Heat (1972) de Paul Morrissey avec Joe Dallesandro, Sylvia Miles

 

 

La formule de Warhol sur le quart d’heure de gloire possible pour tout un chacun est désormais la tarte à la crème permettant de qualifier lapidairement nos sociétés d’informations et de communications. La trilogie de Paul Morrissey, dont Heat constitue le dernier volet, n’a finalement fait qu’illustrer le fameux adage (le devenir icône d’un jeune homme lambda incarné par Dallesandro) tout en explorant son revers (les déchets de Trash) d’un point de vue critique. .

Heat ne raconte que l’histoire de ces parias d’une gloire éphémère : Joe est un acteur ayant connu le succès dans une série alors qu’il n’était qu’adolescent. Après son service militaire, il revient s’installer à Los Angeles dans l’espoir de décrocher un nouveau rôle.

Des trois films, Heat est sans doute celui qui s’éloigne le plus de l’aspect expérimental et « underground » des débuts. La forme brute de Flesh et les provocations de Trash ont laissé place à un film relativement narratif et assez conventionnel quant à sa mise en scène (du « cinéma vérité » très 70’). De la même manière, l’audace sexuelle a quasiment disparu et c’est le film le plus « propre » de Morrissey.

Reste alors un regard assez intéressant sur l’envers du décor du rêve hollywoodien.
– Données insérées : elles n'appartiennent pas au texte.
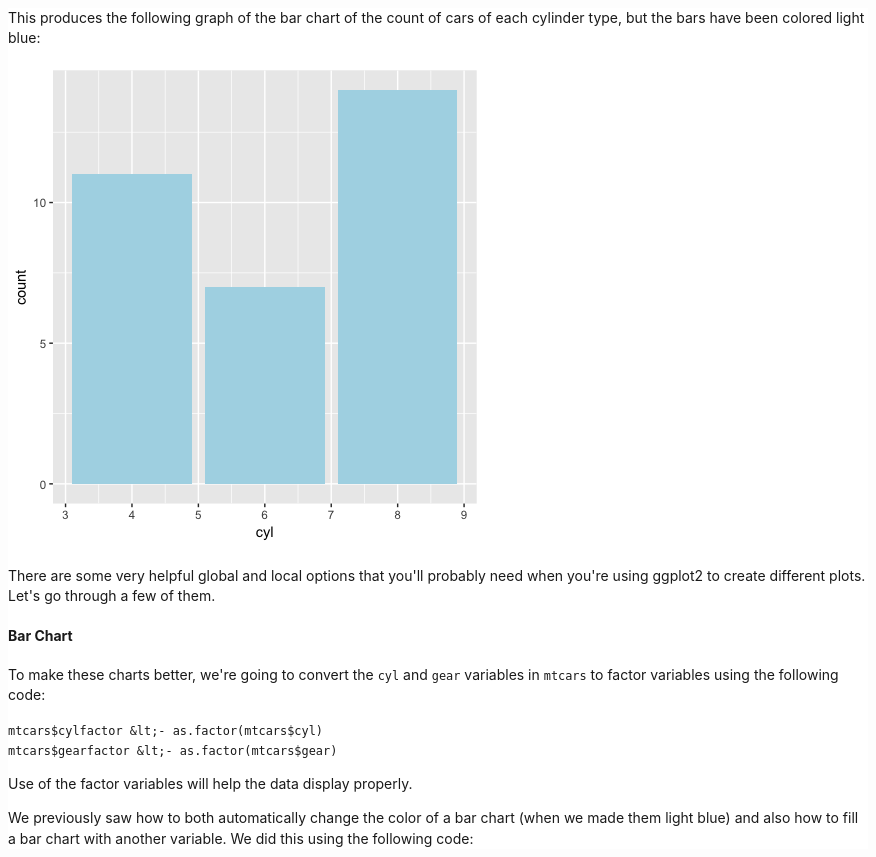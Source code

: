 
This produces the following graph of the bar chart of the count of cars
of each cylinder type, but the bars have been colored light blue:


![](./images/3605a6a8-331b-4a0f-b87e-3f34abe4dfcc.png)


There are some very helpful global and local options that you\'ll
probably need when you\'re using ggplot2 to create different plots. Let\'s go through a few of them.


#### Bar Chart



To make these charts better, we\'re going to
convert the `cyl` and `gear` variables in
`mtcars` to factor variables using the following code:

``` 
mtcars$cylfactor &lt;- as.factor(mtcars$cyl)
mtcars$gearfactor &lt;- as.factor(mtcars$gear)
```


Use of the factor variables will help the data display properly.

We previously saw how to both automatically change the color of a bar
chart (when we made them light blue) and also how to fill a bar chart
with another variable. We did this using the following code:
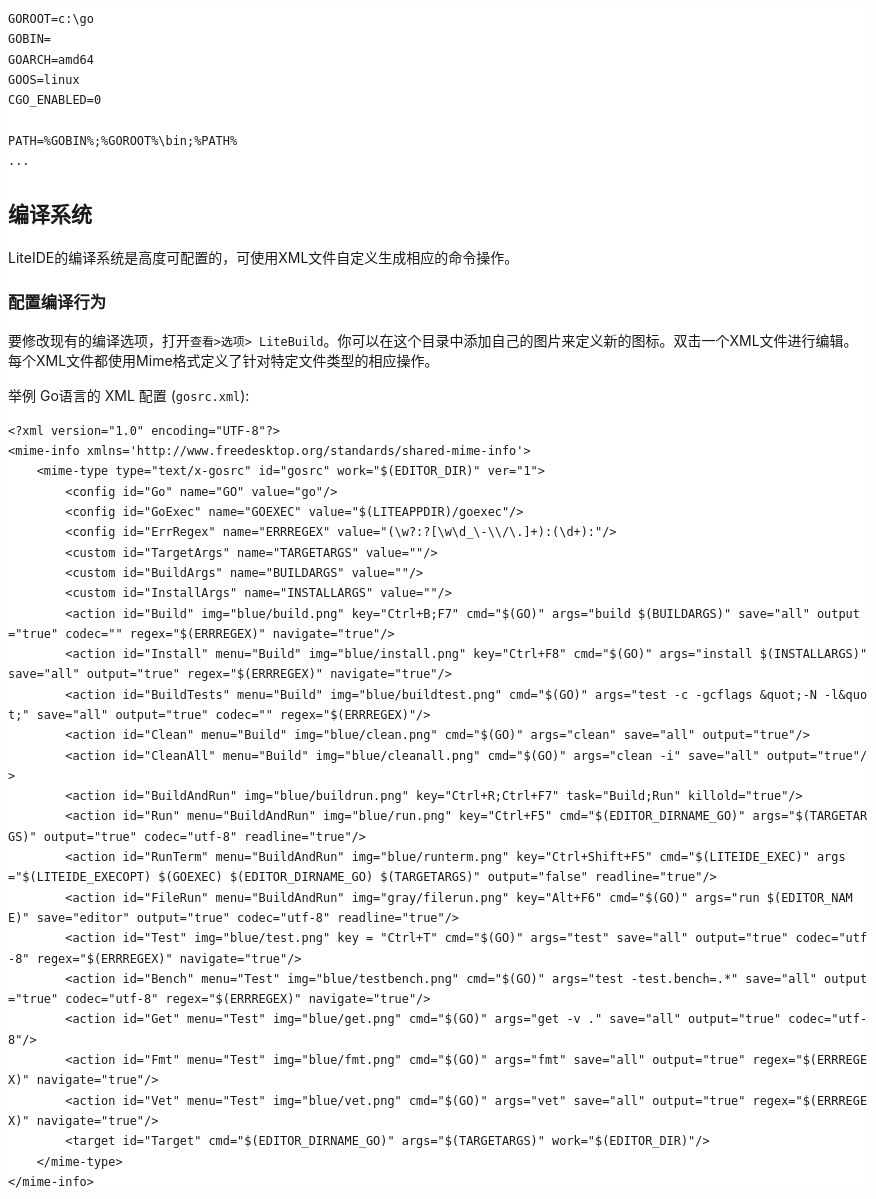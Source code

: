     GOROOT=c:\go
    GOBIN=
    GOARCH=amd64
    GOOS=linux
    CGO_ENABLED=0
    
    PATH=%GOBIN%;%GOROOT%\bin;%PATH%
    ...

## 编译系统
LiteIDE的编译系统是高度可配置的，可使用XML文件自定义生成相应的命令操作。

### 配置编译行为

要修改现有的编译选项，打开`查看>选项> LiteBuild`。你可以在这个目录中添加自己的图片来定义新的图标。双击一个XML文件进行编辑。每个XML文件都使用Mime格式定义了针对特定文件类型的相应操作。

举例 Go语言的 XML 配置 (`gosrc.xml`):

	<?xml version="1.0" encoding="UTF-8"?>
	<mime-info xmlns='http://www.freedesktop.org/standards/shared-mime-info'>
		<mime-type type="text/x-gosrc" id="gosrc" work="$(EDITOR_DIR)" ver="1">
			<config id="Go" name="GO" value="go"/>
			<config id="GoExec" name="GOEXEC" value="$(LITEAPPDIR)/goexec"/>
			<config id="ErrRegex" name="ERRREGEX" value="(\w?:?[\w\d_\-\\/\.]+):(\d+):"/>
			<custom id="TargetArgs" name="TARGETARGS" value=""/>
			<custom id="BuildArgs" name="BUILDARGS" value=""/>
			<custom id="InstallArgs" name="INSTALLARGS" value=""/>
			<action id="Build" img="blue/build.png" key="Ctrl+B;F7" cmd="$(GO)" args="build $(BUILDARGS)" save="all" output="true" codec="" regex="$(ERRREGEX)" navigate="true"/>
			<action id="Install" menu="Build" img="blue/install.png" key="Ctrl+F8" cmd="$(GO)" args="install $(INSTALLARGS)" save="all" output="true" regex="$(ERRREGEX)" navigate="true"/>
			<action id="BuildTests" menu="Build" img="blue/buildtest.png" cmd="$(GO)" args="test -c -gcflags &quot;-N -l&quot;" save="all" output="true" codec="" regex="$(ERRREGEX)"/>
			<action id="Clean" menu="Build" img="blue/clean.png" cmd="$(GO)" args="clean" save="all" output="true"/>
			<action id="CleanAll" menu="Build" img="blue/cleanall.png" cmd="$(GO)" args="clean -i" save="all" output="true"/>
			<action id="BuildAndRun" img="blue/buildrun.png" key="Ctrl+R;Ctrl+F7" task="Build;Run" killold="true"/>
			<action id="Run" menu="BuildAndRun" img="blue/run.png" key="Ctrl+F5" cmd="$(EDITOR_DIRNAME_GO)" args="$(TARGETARGS)" output="true" codec="utf-8" readline="true"/>
			<action id="RunTerm" menu="BuildAndRun" img="blue/runterm.png" key="Ctrl+Shift+F5" cmd="$(LITEIDE_EXEC)" args="$(LITEIDE_EXECOPT) $(GOEXEC) $(EDITOR_DIRNAME_GO) $(TARGETARGS)" output="false" readline="true"/>
			<action id="FileRun" menu="BuildAndRun" img="gray/filerun.png" key="Alt+F6" cmd="$(GO)" args="run $(EDITOR_NAME)" save="editor" output="true" codec="utf-8" readline="true"/>
			<action id="Test" img="blue/test.png" key = "Ctrl+T" cmd="$(GO)" args="test" save="all" output="true" codec="utf-8" regex="$(ERRREGEX)" navigate="true"/>
			<action id="Bench" menu="Test" img="blue/testbench.png" cmd="$(GO)" args="test -test.bench=.*" save="all" output="true" codec="utf-8" regex="$(ERRREGEX)" navigate="true"/>
			<action id="Get" menu="Test" img="blue/get.png" cmd="$(GO)" args="get -v ." save="all" output="true" codec="utf-8"/>
			<action id="Fmt" menu="Test" img="blue/fmt.png" cmd="$(GO)" args="fmt" save="all" output="true" regex="$(ERRREGEX)" navigate="true"/>
			<action id="Vet" menu="Test" img="blue/vet.png" cmd="$(GO)" args="vet" save="all" output="true" regex="$(ERRREGEX)" navigate="true"/>
			<target id="Target" cmd="$(EDITOR_DIRNAME_GO)" args="$(TARGETARGS)" work="$(EDITOR_DIR)"/>
		</mime-type>
	</mime-info>
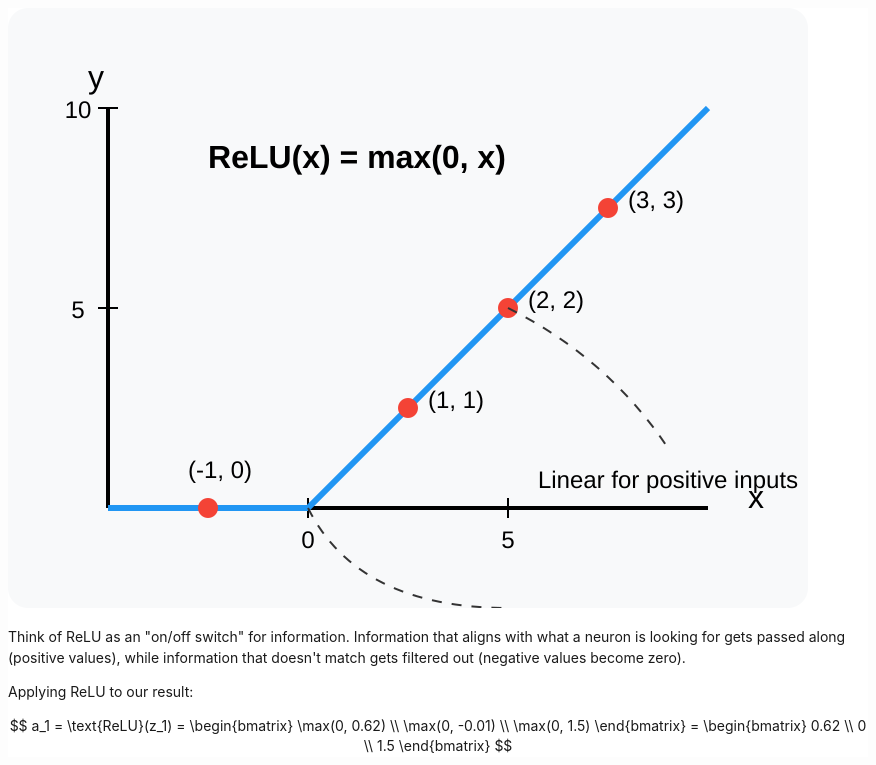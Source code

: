 ![ReLU Activation Function](/images/relu-activation.svg)

Think of ReLU as an "on/off switch" for information. Information that aligns with what a neuron is looking for gets passed along (positive values), while information that doesn't match gets filtered out (negative values become zero).

Applying ReLU to our result:

$$
a_1 = \text{ReLU}(z_1) = 
\begin{bmatrix}
\max(0, 0.62) \\
\max(0, -0.01) \\
\max(0, 1.5)
\end{bmatrix} =
\begin{bmatrix}
0.62 \\
0 \\
1.5
\end{bmatrix}
$$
Joe, gueule d’ange et charisme du jeune premier, évolue dans un espace qui est celui du mythe : le L.A des grandes villas, des piscines et du farniente au soleil…Morrissey persiste à le filmer depuis le début comme une icône mais, de plus en plus, son statut évolue vers celui de l’ange déchu. Le motel où il crèche est, malgré la piscine, assez miteux et peuplé de paumés pathétiques. Il y croise Jessie, une jeune mère célibataire, fille d’une richissime actrice, qui vit ici avec son bébé et une amie sado-maso qui lui brûle le corps avec des cigarettes. Habitent également ici deux frères se commettant dans des shows pornos et dont l’un semble totalement autiste et atteint de priapisme.

Enfin, il y a la propriétaire des lieux, gorgone atrabilaire avec qui Joe se voit plus ou moins contraint de coucher pour avoir des réductions sur son loyer.

A l’image de David Lynch filmant les clodos d’Hollywood Boulevard dans Inland empire, Morrissey joue sur le contraste entre un espace mythique (les « sunlights » d’Hollywood) et la cohorte des parias laissés sur le bord du chemin, à l’image de cette actrice vieillissante (la mère de  Jessie) dont s’entiche Joe.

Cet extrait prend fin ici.